A Linux bridge is a virtual interface that connects multiple network interfaces. In Neutron, a bridge usually includes a physical interface and one or more virtual or tap interfaces. Linux bridges are a form of virtual switches.

Within OpenStack Networking, Open vSwitch operates as a software-based switch that uses virtual network bridges and flow rules to forward packets between hosts. Although it is capable of supporting many technologies and protocols, only a subset of Open vSwitch features are leveraged by Neutron.

There are three main components of Open vSwitch to be aware of:

When configured to utilize the Open vSwitch mechanism driver, Neutron relies on the bridge and openvswitch kernel modules along with user-space utilities, such as ovs-vsctl and ovs-ofctl, to properly manage the Open vSwitch database and connect instances and other network resources to virtual switches.

In an Open vSwitch-based network implementation, there are five distinct types of virtual networking devices:

Tap devices and Linux bridges were described briefly in the previous section, and their use in an Open vSwitch-based network remains the same. Virtual Ethernet, or veth, cables are virtual interfaces that mimic network patch cables. An Ethernet frame sent to one end of a veth cable is received by the other end, much like a real network patch cable. Neutron also makes use of veth cables to make connections between various network resources, including namespaces and bridges.

An OVS bridge behaves like a physical switch, only one that is virtualized. Neutron connects the interfaces used by DHCP or router namespaces and instance tap interfaces to OVS bridge ports. The ports themselves can be configured much like a physical switch port. Open vSwitch maintains information about connected devices, including MAC addresses and interface statistics.

Open vSwitch has a built-in port type that mimics the behavior of a Linux veth cable, but it is optimized for use with OVS bridges. When connecting two Open vSwitch bridges, a port on each switch is reserved as a patch port. Patch ports are configured with a peer name that corresponds to the patch port on the other switch. Graphically, it looks something similar to this:

Figure 4.5

In Figure 4.5, two OVS bridges are cross connected via a patch port on each switch.

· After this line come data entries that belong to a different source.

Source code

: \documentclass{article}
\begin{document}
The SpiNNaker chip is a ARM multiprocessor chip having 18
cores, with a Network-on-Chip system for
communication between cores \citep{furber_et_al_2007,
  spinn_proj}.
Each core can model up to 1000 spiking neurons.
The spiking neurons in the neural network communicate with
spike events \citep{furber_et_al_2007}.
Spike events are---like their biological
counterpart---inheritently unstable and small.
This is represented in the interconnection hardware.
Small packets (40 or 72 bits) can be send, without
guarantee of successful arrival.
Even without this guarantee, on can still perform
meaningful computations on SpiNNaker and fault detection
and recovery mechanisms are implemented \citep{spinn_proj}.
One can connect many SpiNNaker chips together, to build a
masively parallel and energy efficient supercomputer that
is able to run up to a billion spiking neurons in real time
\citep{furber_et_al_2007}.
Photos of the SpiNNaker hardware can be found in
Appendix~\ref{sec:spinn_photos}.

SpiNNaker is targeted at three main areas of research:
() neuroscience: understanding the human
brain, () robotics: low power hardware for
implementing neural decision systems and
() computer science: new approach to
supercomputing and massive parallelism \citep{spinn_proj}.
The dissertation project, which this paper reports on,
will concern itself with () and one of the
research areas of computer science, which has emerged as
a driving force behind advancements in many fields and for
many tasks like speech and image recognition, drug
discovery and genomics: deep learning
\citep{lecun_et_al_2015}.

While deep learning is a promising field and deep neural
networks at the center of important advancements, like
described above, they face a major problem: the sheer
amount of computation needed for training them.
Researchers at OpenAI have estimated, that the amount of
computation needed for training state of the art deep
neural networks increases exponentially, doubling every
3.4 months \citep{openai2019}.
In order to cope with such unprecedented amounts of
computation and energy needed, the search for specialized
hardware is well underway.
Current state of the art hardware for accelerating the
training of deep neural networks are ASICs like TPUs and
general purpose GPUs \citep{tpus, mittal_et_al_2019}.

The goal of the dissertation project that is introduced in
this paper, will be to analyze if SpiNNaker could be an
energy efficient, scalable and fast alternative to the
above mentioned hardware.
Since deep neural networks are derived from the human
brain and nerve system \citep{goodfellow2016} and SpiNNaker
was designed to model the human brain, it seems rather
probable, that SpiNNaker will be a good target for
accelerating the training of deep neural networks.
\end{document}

Open vSwitch patch ports are used to connect Open vSwitch bridges to each other, while Linux veth interfaces are used to connect Open vSwitch bridges to Linux bridges or Linux bridges to other Linux bridges.

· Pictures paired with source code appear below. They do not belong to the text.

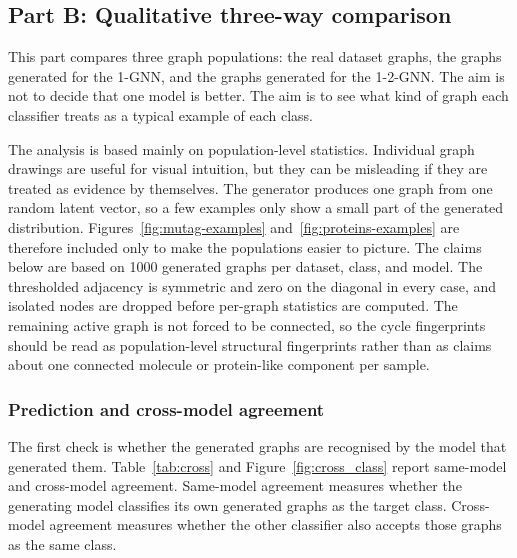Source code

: \documentclass[12pt,a4paper]{article}
\begin{document}
\subsection{Part B: Qualitative three-way comparison}
\label{sec:qualitative}

This part compares three graph populations: the real dataset graphs, the graphs generated for the 1-GNN, and the graphs generated for the 1-2-GNN. The aim is not to decide that one model is better. The aim is to see what kind of graph each classifier treats as a typical example of each class.

The analysis is based mainly on population-level statistics. Individual graph drawings are useful for visual intuition, but they can be misleading if they are treated as evidence by themselves. The generator produces one graph from one random latent vector, so a few examples only show a small part of the generated distribution. Figures~\ref{fig:mutag-examples} and~\ref{fig:proteins-examples} are therefore included only to make the populations easier to picture. The claims below are based on 1000 generated graphs per dataset, class, and model. The thresholded adjacency is symmetric and zero on the diagonal in every case, and isolated nodes are dropped before per-graph statistics are computed. The remaining active graph is not forced to be connected, so the cycle fingerprints should be read as population-level structural fingerprints rather than as claims about one connected molecule or protein-like component per sample.

\subsubsection{Prediction and cross-model agreement}
\label{sec:comparison}

The first check is whether the generated graphs are recognised by the model that generated them. Table~\ref{tab:cross} and Figure~\ref{fig:cross_class} report same-model and cross-model agreement. Same-model agreement measures whether the generating model classifies its own generated graphs as the target class. Cross-model agreement measures whether the other classifier also accepts those graphs as the same class.
\end{document}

The L2 population driver was introduced in the Havana release alongside the ML2 plugin. It enables broadcast, multicast, and unicast traffic to scale out on large overlay networks.

The L2 population driver works to prepopulate bridge-forwarding tables on all hosts to eliminate normal switch learning behaviors as broadcasts through an overlay network are costly operations due to encapsulation. As Neutron is seen as the source of truth for the logical layout of networks and instances created by tenants, it can easily prepopulate forwarding tables consisting of MAC addresses and destination hosts with this information. The L2 population driver also implements an ARP proxy on each host, eliminating the need to broadcast ARP requests across the overlay network. Each node is able to intercept an ARP request from an instance or router and proxy the response to the requestor.